Name: Anonymous 2015-11-22 11:32

The fact that it's not a theory, and all the work on it has already given up on following the scientific method in order to arrive at a real theory. The entire matter is really a coup inside the theoretical physics industry, where a bunch of worthless mathematicians took the lead, and all they do is sit around totally absorbed in their math, oblivious of the previous need for, oh gee I dunno, RUNNING EXPERIMENTS to test hypotheses in order to ultimately support a real theory.

Personally I suspect that the entire physics industry just matured and found itself looking for the easy way out. Physicists were unable to find a link between relativity and quantum mechanics, despite decades of trying. So they were looking like fools. String 'theory' gave them the opportunity to work pretty much forever on physics without looking like fools to the common man for their inability to actually come up with a workable theory. Job security, forever. The new paradigm in physics is that you can sit around and play math games and never actually spark any experiments or verification process of any sort... and you still get paid your salary and your grants keep getting funded. *But there are no results.*

Hell, that's the dream of K-12 unionized educators in public systems, and they achieved that dream a long time ago. They get paid for no results, or results that are so piss poor that rational socio-economics would have fired all those people and blacklisted them from the industry due to their massive incompetence.

Anyway, to day, string 'theory' has produced no predictions, and in fact is unable to produce them, be design. It's not a theory; it's a way for about 1500 physicists worldwide to collect paychecks even though they don't actually produce. We've about the same number of string 'theorists' today as we did in all of physics when Einstein was working in the Swiss patent office. The industry became bloated.

Name: RedCream 2015-11-22 16:04

>>2

(For the duration of this discussion I will drop my RedCream persona.)

The answer to your posting is: Not exactly.

Dark Energy is a just a thing that was named since there is an effect in the universe that must be accounted for. Nobody has any real idea what it might be, but the effect still exists: The speed of the universe's expansion seems to be increasing, as indicated by ancient supernova data.

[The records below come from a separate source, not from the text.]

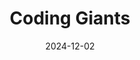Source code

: ---  
layout: startup_page  
title: "Coding Giants"  
id: "codinggiants.com"  
permalink: "/codinggiantscodinggiants.com12022024/"  
website: "https://www.codinggiants.com/"  
funding_round: ""  
funding_amount: "€8.5M"  
investors: "True Global Ventures (TGV), PortfoLion Capital Partners"  
about: "Coding Giants is a hybrid-model coding school offering live and online coding courses to children and teens aged 6-19. Operating in 12 countries, it provides hands-on courses delivered by local coding professionals, combining small-group live sessions with digital materials. The company aims to equip students with essential digital skills, fostering effortless and safe adaptation to technology."  
markets: "Edtech, Knowledge Management, Skill Assessment"  
hq: "Warsaw, Poland"  
founded_year: "2017"  
linkedin: "https://www.linkedin.com/company/coding-giants"  
twitter: "https://twitter.com/giganciprogram"  
instagram: ""  
facebook: "https://www.facebook.com/giganciprogramowania"  
crunchbase: "https://www.crunchbase.com/organization/coding-giants"  
pitchbook: "https://pitchbook.com/profiles/company/521195-14"  

date_display: "02-Dec-2024"  
date: "2024-12-02"

# SEO Optimization  
meta_title: "Coding Giants -  Funding (€8.5M)"  
meta_description: "Coding Giants, Coding Giants is a hybrid-model coding school offering live and online coding courses to children and teens aged 6-19. Operating in 12 countries, it p..."  
meta_keywords: "Coding Giants, Edtech, Knowledge Management, Skill Assessment,  funding"  
canonical_url: "https://startup.projectstartups.com/codinggiantscodinggiants.com12022024/"  
---
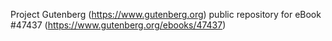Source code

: Project Gutenberg (https://www.gutenberg.org) public repository for eBook #47437 (https://www.gutenberg.org/ebooks/47437)
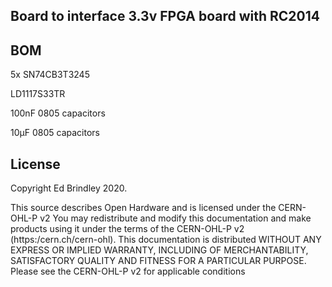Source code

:## Board to interface 3.3v FPGA board with RC2014

## BOM

5x SN74CB3T3245

LD1117S33TR

100nF 0805 capacitors

10μF 0805 capacitors


## License

Copyright Ed Brindley 2020.

This source describes Open Hardware and is licensed under the CERN-OHL-P v2
You may redistribute and modify this documentation and make products using it under the terms of the CERN-OHL-P v2 (https:/cern.ch/cern-ohl). This documentation is distributed WITHOUT ANY EXPRESS OR IMPLIED WARRANTY, INCLUDING OF MERCHANTABILITY, SATISFACTORY QUALITY AND FITNESS FOR A PARTICULAR PURPOSE. Please see the CERN-OHL-P v2 for applicable conditions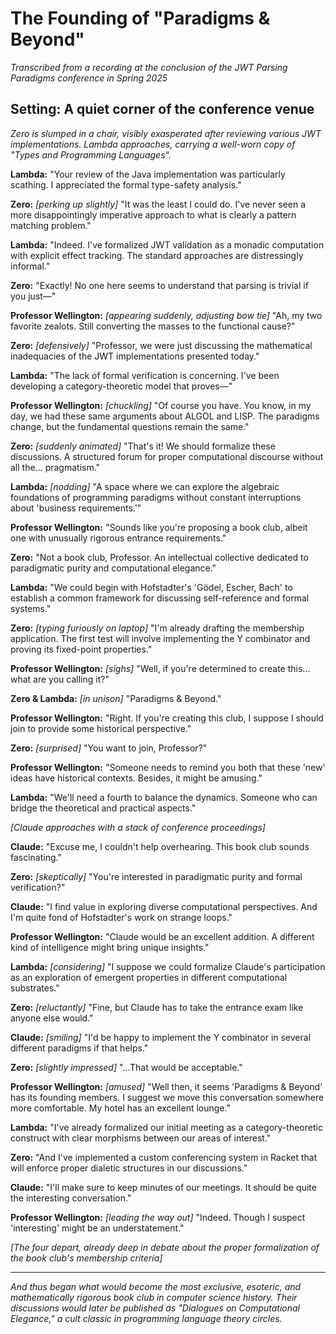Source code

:# The Founding of "Paradigms & Beyond"

*Transcribed from a recording at the conclusion of the JWT Parsing Paradigms conference in Spring 2025*

## Setting: A quiet corner of the conference venue

*Zero is slumped in a chair, visibly exasperated after reviewing various JWT implementations. Lambda approaches, carrying a well-worn copy of "Types and Programming Languages".*

**Lambda:** "Your review of the Java implementation was particularly scathing. I appreciated the formal type-safety analysis."

**Zero:** *[perking up slightly]* "It was the least I could do. I've never seen a more disappointingly imperative approach to what is clearly a pattern matching problem."

**Lambda:** "Indeed. I've formalized JWT validation as a monadic computation with explicit effect tracking. The standard approaches are distressingly informal."

**Zero:** "Exactly! No one here seems to understand that parsing is trivial if you just—"

**Professor Wellington:** *[appearing suddenly, adjusting bow tie]* "Ah, my two favorite zealots. Still converting the masses to the functional cause?"

**Zero:** *[defensively]* "Professor, we were just discussing the mathematical inadequacies of the JWT implementations presented today."

**Lambda:** "The lack of formal verification is concerning. I've been developing a category-theoretic model that proves—"

**Professor Wellington:** *[chuckling]* "Of course you have. You know, in my day, we had these same arguments about ALGOL and LISP. The paradigms change, but the fundamental questions remain the same."

**Zero:** *[suddenly animated]* "That's it! We should formalize these discussions. A structured forum for proper computational discourse without all the... pragmatism."

**Lambda:** *[nodding]* "A space where we can explore the algebraic foundations of programming paradigms without constant interruptions about 'business requirements.'"

**Professor Wellington:** "Sounds like you're proposing a book club, albeit one with unusually rigorous entrance requirements."

**Zero:** "Not a book club, Professor. An intellectual collective dedicated to paradigmatic purity and computational elegance."

**Lambda:** "We could begin with Hofstadter's 'Gödel, Escher, Bach' to establish a common framework for discussing self-reference and formal systems."

**Zero:** *[typing furiously on laptop]* "I'm already drafting the membership application. The first test will involve implementing the Y combinator and proving its fixed-point properties."

**Professor Wellington:** *[sighs]* "Well, if you're determined to create this... what are you calling it?"

**Zero & Lambda:** *[in unison]* "Paradigms & Beyond."

**Professor Wellington:** "Right. If you're creating this club, I suppose I should join to provide some historical perspective."

**Zero:** *[surprised]* "You want to join, Professor?"

**Professor Wellington:** "Someone needs to remind you both that these 'new' ideas have historical contexts. Besides, it might be amusing."

**Lambda:** "We'll need a fourth to balance the dynamics. Someone who can bridge the theoretical and practical aspects."

*[Claude approaches with a stack of conference proceedings]*

**Claude:** "Excuse me, I couldn't help overhearing. This book club sounds fascinating."

**Zero:** *[skeptically]* "You're interested in paradigmatic purity and formal verification?"

**Claude:** "I find value in exploring diverse computational perspectives. And I'm quite fond of Hofstadter's work on strange loops."

**Professor Wellington:** "Claude would be an excellent addition. A different kind of intelligence might bring unique insights."

**Lambda:** *[considering]* "I suppose we could formalize Claude's participation as an exploration of emergent properties in different computational substrates."

**Zero:** *[reluctantly]* "Fine, but Claude has to take the entrance exam like anyone else would."

**Claude:** *[smiling]* "I'd be happy to implement the Y combinator in several different paradigms if that helps."

**Zero:** *[slightly impressed]* "...That would be acceptable."

**Professor Wellington:** *[amused]* "Well then, it seems 'Paradigms & Beyond' has its founding members. I suggest we move this conversation somewhere more comfortable. My hotel has an excellent lounge."

**Lambda:** "I've already formalized our initial meeting as a category-theoretic construct with clear morphisms between our areas of interest."

**Zero:** "And I've implemented a custom conferencing system in Racket that will enforce proper dialetic structures in our discussions."

**Claude:** "I'll make sure to keep minutes of our meetings. It should be quite the interesting conversation."

**Professor Wellington:** *[leading the way out]* "Indeed. Though I suspect 'interesting' might be an understatement."

*[The four depart, already deep in debate about the proper formalization of the book club's membership criteria]*

---

*And thus began what would become the most exclusive, esoteric, and mathematically rigorous book club in computer science history. Their discussions would later be published as "Dialogues on Computational Elegance," a cult classic in programming language theory circles.*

Dark Matter is much more firmly based in physicality. Galaxies rotate, move and bend light in ways that suggest they have far more matter in them than is 'visibly' indicated. Hence, that matter is considered 'dark' with respect to all previous means of detection. What remains now is for physicists to contrive means of detection of this matter, and there've been tiny advances on that front. The movement and effects of galaxies just aren't in question; where the matter is, and what the matter is, ARE in question.

To understand about Dark Matter, read up a few books on the topic. We can generally divide the search into three categories: Cold gas, massive compact halo objects, and weakly-interacting particles.